Reading git range-diff output

The git range-diff command compares two commit ranges. You can use this to check how a branch changed before and after a rebase, or to find differences between a commit on your main branch and a corresponding backport on a long-term-support branch.

If you’ve ever tried to use git diff to figure out the changes introduced by resolving merge conflicts, you might understand the pain point this helps address — git diff shows you all the changes between two commits, so you get all the changes introduced by the merge as well as all the conflict resolutions. git range-diff factors these changes out and makes it a lot easier to see how a branch changed over time. (It is an endless pet peeve of mine that GitHub does not give any visibility into how a PR changes when you push commits to it. As a result, many developers who have only used version control through GitHub have no idea that this sort of tool is even possible, despite being trivial to construct.)

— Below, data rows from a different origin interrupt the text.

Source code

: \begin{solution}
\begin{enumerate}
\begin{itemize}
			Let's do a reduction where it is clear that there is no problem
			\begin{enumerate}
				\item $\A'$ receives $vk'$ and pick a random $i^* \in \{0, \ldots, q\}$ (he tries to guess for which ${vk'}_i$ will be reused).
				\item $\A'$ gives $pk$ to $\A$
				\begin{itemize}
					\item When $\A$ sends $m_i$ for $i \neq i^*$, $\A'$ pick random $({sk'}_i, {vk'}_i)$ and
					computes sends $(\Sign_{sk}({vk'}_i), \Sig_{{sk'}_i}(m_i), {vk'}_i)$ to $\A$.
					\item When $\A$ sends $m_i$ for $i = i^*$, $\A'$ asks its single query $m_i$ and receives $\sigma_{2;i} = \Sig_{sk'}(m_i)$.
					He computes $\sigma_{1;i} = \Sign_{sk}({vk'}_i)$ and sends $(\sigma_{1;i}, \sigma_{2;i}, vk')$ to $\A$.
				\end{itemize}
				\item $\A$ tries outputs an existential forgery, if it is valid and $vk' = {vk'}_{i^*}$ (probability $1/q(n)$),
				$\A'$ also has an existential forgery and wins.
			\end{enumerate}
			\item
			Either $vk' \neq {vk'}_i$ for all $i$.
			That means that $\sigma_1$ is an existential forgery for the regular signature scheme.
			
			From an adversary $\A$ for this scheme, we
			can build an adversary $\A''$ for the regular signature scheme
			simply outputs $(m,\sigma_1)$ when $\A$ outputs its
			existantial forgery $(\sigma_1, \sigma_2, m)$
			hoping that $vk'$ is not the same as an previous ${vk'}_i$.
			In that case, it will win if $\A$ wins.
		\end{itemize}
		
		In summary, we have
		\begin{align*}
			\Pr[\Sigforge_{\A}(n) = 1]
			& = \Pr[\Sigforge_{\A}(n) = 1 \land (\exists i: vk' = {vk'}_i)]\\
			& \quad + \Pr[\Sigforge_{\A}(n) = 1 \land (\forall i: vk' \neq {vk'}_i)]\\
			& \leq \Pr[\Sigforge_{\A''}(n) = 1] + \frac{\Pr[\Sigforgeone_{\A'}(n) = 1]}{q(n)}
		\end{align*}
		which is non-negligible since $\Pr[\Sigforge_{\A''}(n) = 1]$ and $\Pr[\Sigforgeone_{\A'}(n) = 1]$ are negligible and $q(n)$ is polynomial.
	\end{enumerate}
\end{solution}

I’ve started to use git range-diff more lately, but I’ve been somewhat baffled by the output format, which the man page considers unworthy of explanation. Last night I read some of the Git source code to figure out how git range-diff works — here’s what I found.

Diffs of diffs

git range-diff runs two git diff operations and then diffs the results. The output syntax is not very special — it’s literally just a diff of diffs. The first column of diff markers shows you how the diffs changed, and the second column shows you the diff itself.

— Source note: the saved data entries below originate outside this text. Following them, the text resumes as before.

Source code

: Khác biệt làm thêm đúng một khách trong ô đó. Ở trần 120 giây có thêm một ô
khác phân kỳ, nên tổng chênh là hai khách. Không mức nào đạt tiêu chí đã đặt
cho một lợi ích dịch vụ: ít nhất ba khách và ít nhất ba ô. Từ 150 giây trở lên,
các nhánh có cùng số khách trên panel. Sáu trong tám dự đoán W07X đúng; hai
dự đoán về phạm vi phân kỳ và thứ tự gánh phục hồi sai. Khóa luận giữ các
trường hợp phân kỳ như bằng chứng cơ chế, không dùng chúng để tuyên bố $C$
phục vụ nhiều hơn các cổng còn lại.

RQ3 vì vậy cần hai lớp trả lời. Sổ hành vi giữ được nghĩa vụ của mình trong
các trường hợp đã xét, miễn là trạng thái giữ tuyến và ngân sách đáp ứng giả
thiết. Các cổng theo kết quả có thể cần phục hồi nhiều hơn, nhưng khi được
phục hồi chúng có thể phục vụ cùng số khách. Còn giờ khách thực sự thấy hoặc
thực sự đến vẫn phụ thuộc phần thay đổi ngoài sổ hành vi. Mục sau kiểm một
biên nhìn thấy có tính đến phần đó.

Let’s walk through a set of changes to learn how to read diffs of diffs. Suppose we have a shell script which finds YAML files:

find \
    -path '*.yaml'

You notice that it’s not picking up files with the .yml extension, so you add another clause:

find \
    -path '*.yaml' \
    -o -path '*.yml'

Meanwhile, your colleague runs ShellCheck on the script, notices that some implementations of find have no default path and adds one to fix the script on macOS and other BSDs:

find \
    . \
    -path '*.yaml'

You merge in your colleague’s changes, producing this result:

find \
    . \
    -path '*.yaml' \
    -o -path '*.yml'

Then, you run git range-diff main BEFORE_MERGE AFTER_MERGE, perhaps using git reflog to find the commit hashes before and after merging in the changes from main. Here’s the diff output:

  ## find-yaml.sh ##
 @@
- #!/usr/bin/env bash

  find \
+     . \
 -    -path '*.yaml'
 +    -path '*.yaml' \
 +    -o -path '*.yml'

First, note the - #!/usr/bin/env bash line. Due to the extra argument to find added in main, the changes in the AFTER_MERGE commit start one line later in the file, so the diff’s context starts one line later as well. This shows up as the context line being removed, even though it wasn’t changed on either side!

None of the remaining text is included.